I agree with this. If you're interested in halter, just give it a try. At the local level it all comes down to what your local competition is and who enters. I've seen local shows with classes that had _a lot_ of competitive horses in them, and classes where there were _only 2-3_ locals that were truly competitive and would always take the top spots (their order depending on the judge that day). Until you try or at least watch a few shows, you won't know what your local competition is and you can see first hand which horses place well.

As for your boy, he's very nice looking, but would really need to bulk up for stock halter. Compare to our halter mare who always did very well in local shows. 










If you don't want to bulk up your boy, showmanship class would be a good class to try also as others have mentioned.


----------



## Dontworrybeappy (Jul 21, 2014)

He is a appendix cross that's why he looks functional (16.3 hands!) I think in going to try halter and see what happens


----------



## poundinghooves (Aug 5, 2010)

At local level (at least in my area) anything goes! If you just want to have fun and as long as the entry fee isn't outrageous, I'd say go for it!


----------



## Saddlebag (Jan 17, 2011)

Go for it. Showmanship is a good one to show in two altho you are the one being judged. The two classes go hand in hand. If you can show your horse well in showmanship, you'll show him well in halter.


----------



## stevenson (Sep 12, 2011)

I am with Elana, he needs to be fatter for halter. 
I really like him. His spots show through now and its really neat looking.


----------



## jimmyp (Sep 5, 2013)

Fatten him up and see what happens....

Your title made me smile a little. like a lot of places in this country 4H is a big deal around here, and the horse arena used to be very competitive, with several families around showing on the national circuit in their chosen "game". My wifes family used to be very competitive in halter and western pleasure in the App circuit. 

One year there were like 18 entries in the halter class, and of those 18 horses I believe 11 of them had placed or won at a national level, and all of those kids were kind of buying each other up about it.

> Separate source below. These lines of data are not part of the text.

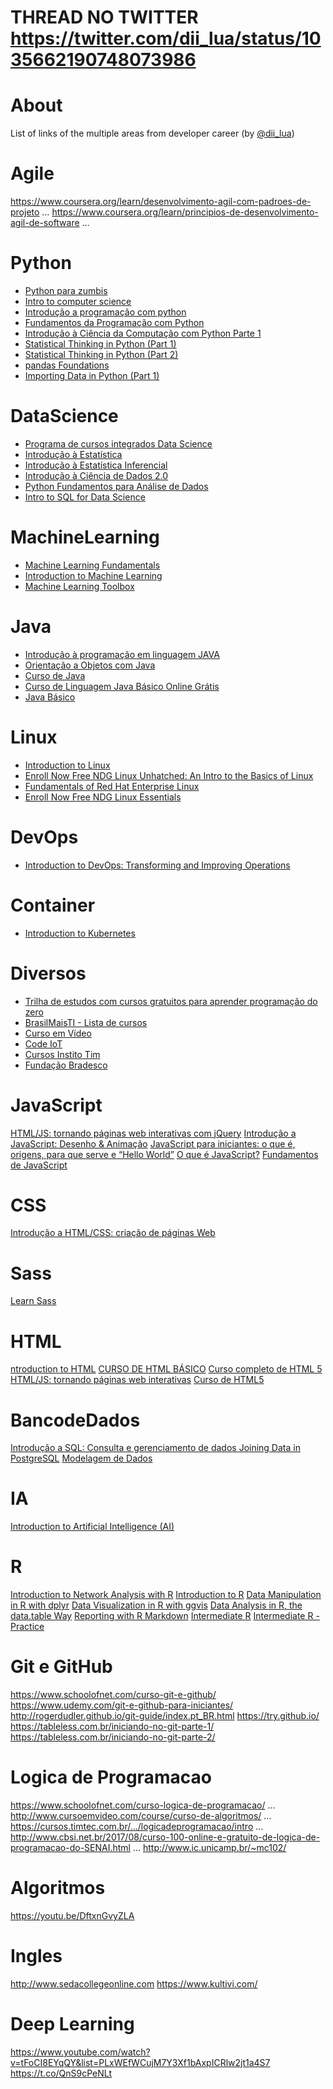 # THREAD NO TWITTER https://twitter.com/dii_lua/status/1035662190748073986

# About
List of links of the multiple areas from developer career (by [@dii_lua](https://twitter.com/dii_lua))

# Agile
https://www.coursera.org/learn/desenvolvimento-agil-com-padroes-de-projeto …
https://www.coursera.org/learn/principios-de-desenvolvimento-agil-de-software …

# Python
* [Python para zumbis](https://www.pycursos.com/python-para-zumbis/)
* [Intro to computer science](https://br.udacity.com/course/intro-to-computer-science--cs101)
* [Introdução a programação com python](https://mva.microsoft.com/pt-br/training-courses/introduo-programao-com-o-python-8360?l=jgABDjP8_1004984382)
* [Fundamentos da Programação com Python](https://br.udacity.com/course/programming-foundations-with-python--ud036)
* [Introdução à Ciência da Computação com Python Parte 1](https://www.coursera.org/learn/ciencia-computacao-python-conceitos)
* [Statistical Thinking in Python (Part 1)](https://www.datacamp.com/courses/statistical-thinking-in-python-part-1)
* [Statistical Thinking in Python (Part 2)](https://www.datacamp.com/courses/statistical-thinking-in-python-part-2)
* [pandas Foundations](https://www.datacamp.com/courses/pandas-foundations)
* [Importing Data in Python (Part 1)](https://www.datacamp.com/courses/importing-data-in-python-part-1)

# DataScience
* [Programa de cursos integrados Data Science](https://www.coursera.org/specializations/jhu-data-science)
* [Introdução à Estatística](https://br.udacity.com/course/intro-to-statistics--st101)
* [Introdução à Estatística Inferencial](https://br.udacity.com/course/intro-to-inferential-statistics--ud201)
* [Introdução à Ciência de Dados 2.0](https://www.datascienceacademy.com.br/course?courseid=introduo--cincia-de-dados)
* [Python Fundamentos para Análise de Dados](https://www.datascienceacademy.com.br/course?courseid=python-fundamentos)
* [Intro to SQL for Data Science](https://www.datacamp.com/courses/intro-to-sql-for-data-science)

# MachineLearning
* [Machine Learning Fundamentals](https://www.codecademy.com/pro/intensive/machine-learning-fundamentals)
* [Introduction to Machine Learning](https://www.datacamp.com/courses/introduction-to-machine-learning-with-r)
* [Machine Learning Toolbox](https://www.datacamp.com/courses/machine-learning-toolbox)

# Java
* [Introdução à programação em linguagem JAVA](https://cursos.timtec.com.br/course/programacaojava/intro)
* [Orientação a Objetos com Java](https://www.coursera.org/learn/orientacao-a-objetos-com-java)
* [Curso de Java](https://www.cursoemvideo.com/course/curso-java-iniciante/)
* [Curso de Linguagem Java Básico Online Grátis](https://www.primecursos.com.br/linguagem-java-basico/)
* [Java Básico](https://loiane.training/course/java-basico/)

# Linux
* [Introduction to Linux](https://www.edx.org/course/introduction-to-linux)
* [Enroll Now Free
NDG Linux Unhatched: An Intro to the Basics of Linux](https://www.netacad.com/campaign/linux-unhatched3)
* [Fundamentals of Red Hat Enterprise Linux](https://www.edx.org/course/fundamentals-red-hat-enterprise-linux-red-hat-rh066x)
* [Enroll Now Free
NDG Linux Essentials](https://www.netacad.com/campaign/linux-essentials3)

# DevOps
* [Introduction to DevOps: Transforming and Improving Operations](https://www.edx.org/course/introduction-to-devops-transforming-and-improving-operations)

# Container
* [Introduction to Kubernetes](https://www.edx.org/course/introduction-to-kubernetes)

# Diversos
* [Trilha de estudos com cursos gratuitos para aprender programação do zero](https://medium.com/trainingcenter/trilha-de-estudos-com-cursos-gratuitos-para-aprender-programa%C3%A7%C3%A3o-do-zero-2758f3d0190)
* [BrasilMaisTI - Lista de cursos](http://www.brasilmaisti.com.br/index.php/pt-br/cursos-online/dashboard-cursos/45-lingua-inglesa/preview)
* [Curso em Vídeo](https://www.cursoemvideo.com/)
* [Code IoT](http://codeiot.org.br/courses)
* [Cursos Instito Tim](https://cursos.timtec.com.br/courses)
* [Fundação Bradesco](https://www.ev.org.br/Cursos)

# JavaScript
[HTML/JS: tornando páginas web interativas com jQuery](https://pt.khanacademy.org/computing/computer-programming/html-js-jquery)
[Introdução a JavaScript: Desenho & Animação](https://pt.khanacademy.org/computing/computer-programming/programming)
[JavaScript para iniciantes: o que é, origens, para que serve e “Hello World”](https://becode.com.br/javascript-para-iniciantes.../amp/)
[O que é JavaScript?](http://tableless.github.io/iniciantes/manual/js/)
[Fundamentos de JavaScript](https://br.udacity.com/course/intro-to-javascript--ud803)

# CSS
[Introdução a HTML/CSS: criação de páginas Web](https://pt.khanacademy.org/computing/computer-programming/html-css)

# Sass
[Learn Sass](https://www.codecademy.com/learn/learn-sass)

# HTML
[ntroduction to HTML](https://www.codecademy.com/learn/learn-html)
[CURSO DE HTML BÁSICO](https://www.devmedia.com.br/curso/curso-de-html-basico/371)
[Curso completo de HTML 5](https://jornadadodev.com.br/cursos/curso-completo-de-html-5?utm_source=facebook&utm_campaign=desenvolvimento_web&utm_medium=grupos&utm_content=curso-completo-de-html-5)
[HTML/JS: tornando páginas web interativas](https://pt.khanacademy.org/computing/computer-programming/html-css-js)
[Curso de HTML5](https://www.cursoemvideo.com/course/curso-de-html5/)

# BancodeDados
[Introdução a SQL: Consulta e gerenciamento de dados
](https://pt.khanacademy.org/computing/computer-programming/sql)
[Joining Data in PostgreSQL](https://www.datacamp.com/courses/joining-data-in-postgresql)
[Modelagem de Dados](https://www.ev.org.br/curso/informatica/banco-de-dados/modelagem-de-dados?return=/cursos/informatica/banco-de-dados)

# IA
[Introduction to Artificial Intelligence (AI)](https://academy.microsoft.com/en-us/professional-program/tracks/artificial-intelligence/)

# R
[Introduction to Network Analysis with R](https://www.jessesadler.com/post/network-analysis-with-r/)
[Introduction to R](https://www.datacamp.com/courses/free-introduction-to-r)
[Data Manipulation in R with dplyr](https://www.datacamp.com/courses/dplyr-data-manipulation-r-tutorial)
[Data Visualization in R with ggvis](https://www.datacamp.com/courses/ggvis-data-visualization-r-tutorial)
[Data Analysis in R, the data.table Way](https://www.datacamp.com/courses/data-table-data-manipulation-r-tutorial)
[Reporting with R Markdown](https://www.datacamp.com/courses/reporting-with-r-markdown)
[Intermediate R](https://www.datacamp.com/courses/intermediate-r)
[Intermediate R - Practice](https://www.datacamp.com/courses/intermediate-r-practice)

# Git e GitHub 
https://www.schoolofnet.com/curso-git-e-github/
https://www.udemy.com/git-e-github-para-iniciantes/
http://rogerdudler.github.io/git-guide/index.pt_BR.html
https://try.github.io/
https://tableless.com.br/iniciando-no-git-parte-1/
https://tableless.com.br/iniciando-no-git-parte-2/

# Logica de Programacao
https://www.schoolofnet.com/curso-logica-de-programacao/ …
http://www.cursoemvideo.com/course/curso-de-algoritmos/ …
https://cursos.timtec.com.br/.../logicadeprogramacao/intro …
http://www.cbsi.net.br/2017/08/curso-100-online-e-gratuito-de-logica-de-programacao-do-SENAI.html …
http://www.ic.unicamp.br/~mc102/ 

# Algoritmos
https://youtu.be/DftxnGvyZLA

# Ingles
http://www.sedacollegeonline.com 
https://www.kultivi.com/ 

# Deep Learning 
https://www.youtube.com/watch?v=tFoCI8EYqQY&list=PLxWEfWCujM7Y3Xf1bAxpICRlw2jt1a4S7
https://t.co/QnS9cPeNLt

When the ribbons were handed out at the end of the class, only 1 of those horses took a ribbon, and it didn't win. 

I guess my point is, anything can be competitive on a local circuit, it really is about what the judge likes.

Jim


----------



## Drifting (Oct 26, 2011)

Do they do local Hunter in Hand shows? I bet he'd be fantastic in them.


----------



## Dontworrybeappy (Jul 21, 2014)

Here is an up to date picture of him getting more weight on him with that big hay belly


----------



## Canterklutz (Jul 20, 2012)

He's definitely a nice looking chunker. 

Your saddle looks too narrow for him though.


----------